(Extracted data entries)
━━━━━━━━━━━━━━━━━━━━

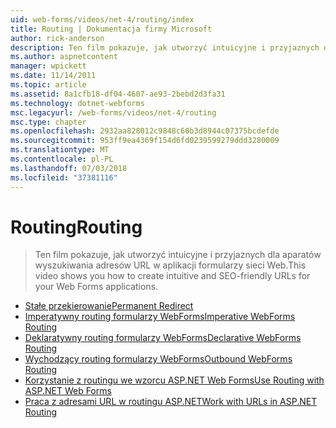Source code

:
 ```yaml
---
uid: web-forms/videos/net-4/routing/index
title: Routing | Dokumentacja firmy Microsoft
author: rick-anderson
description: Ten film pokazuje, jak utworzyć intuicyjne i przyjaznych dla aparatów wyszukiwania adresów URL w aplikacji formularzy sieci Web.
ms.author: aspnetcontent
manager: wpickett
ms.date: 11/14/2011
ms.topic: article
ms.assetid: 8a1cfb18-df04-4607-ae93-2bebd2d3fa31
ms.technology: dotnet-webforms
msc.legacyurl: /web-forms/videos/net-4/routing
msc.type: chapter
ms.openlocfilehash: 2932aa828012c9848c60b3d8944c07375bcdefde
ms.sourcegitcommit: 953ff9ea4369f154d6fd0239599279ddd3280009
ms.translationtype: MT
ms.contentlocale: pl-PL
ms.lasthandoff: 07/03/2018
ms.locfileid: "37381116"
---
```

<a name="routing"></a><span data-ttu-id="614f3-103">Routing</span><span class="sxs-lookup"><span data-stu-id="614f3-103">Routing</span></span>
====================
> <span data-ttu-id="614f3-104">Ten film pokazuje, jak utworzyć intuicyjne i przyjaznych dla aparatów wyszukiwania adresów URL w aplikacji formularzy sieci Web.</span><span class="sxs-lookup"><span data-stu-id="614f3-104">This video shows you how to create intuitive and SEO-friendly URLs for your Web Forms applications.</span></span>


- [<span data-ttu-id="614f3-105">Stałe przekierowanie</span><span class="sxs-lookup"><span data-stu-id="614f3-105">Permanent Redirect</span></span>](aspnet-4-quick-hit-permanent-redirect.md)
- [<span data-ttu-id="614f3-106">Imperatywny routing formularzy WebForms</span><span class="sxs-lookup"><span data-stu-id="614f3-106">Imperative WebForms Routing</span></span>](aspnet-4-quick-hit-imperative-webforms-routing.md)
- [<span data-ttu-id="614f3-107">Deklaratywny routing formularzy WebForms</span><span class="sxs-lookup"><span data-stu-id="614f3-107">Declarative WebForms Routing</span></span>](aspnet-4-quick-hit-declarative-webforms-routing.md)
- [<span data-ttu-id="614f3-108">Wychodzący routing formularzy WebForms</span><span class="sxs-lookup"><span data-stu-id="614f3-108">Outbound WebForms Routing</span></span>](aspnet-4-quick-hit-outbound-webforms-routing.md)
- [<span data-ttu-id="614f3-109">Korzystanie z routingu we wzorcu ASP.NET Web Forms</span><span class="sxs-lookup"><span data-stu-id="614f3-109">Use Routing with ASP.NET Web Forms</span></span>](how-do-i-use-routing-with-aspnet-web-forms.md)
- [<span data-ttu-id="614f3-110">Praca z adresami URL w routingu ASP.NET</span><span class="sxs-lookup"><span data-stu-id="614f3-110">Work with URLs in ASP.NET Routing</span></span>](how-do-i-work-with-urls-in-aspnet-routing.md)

━━━━━━━━━━━━━━━━━━━━

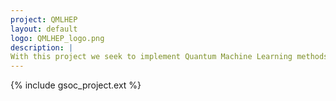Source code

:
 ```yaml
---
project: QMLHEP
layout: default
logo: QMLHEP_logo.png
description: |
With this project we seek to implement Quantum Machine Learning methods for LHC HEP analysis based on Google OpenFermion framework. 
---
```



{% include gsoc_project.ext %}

━━━━━━━━━━━━━━━━━━━━

## Your task
Wherever the word "description" appears in a line of the data above, copy that line.

## Result
description: Ten film pokazuje, jak utworzyć intuicyjne i przyjaznych dla aparatów wyszukiwania adresów URL w aplikacji formularzy sieci Web.
description: |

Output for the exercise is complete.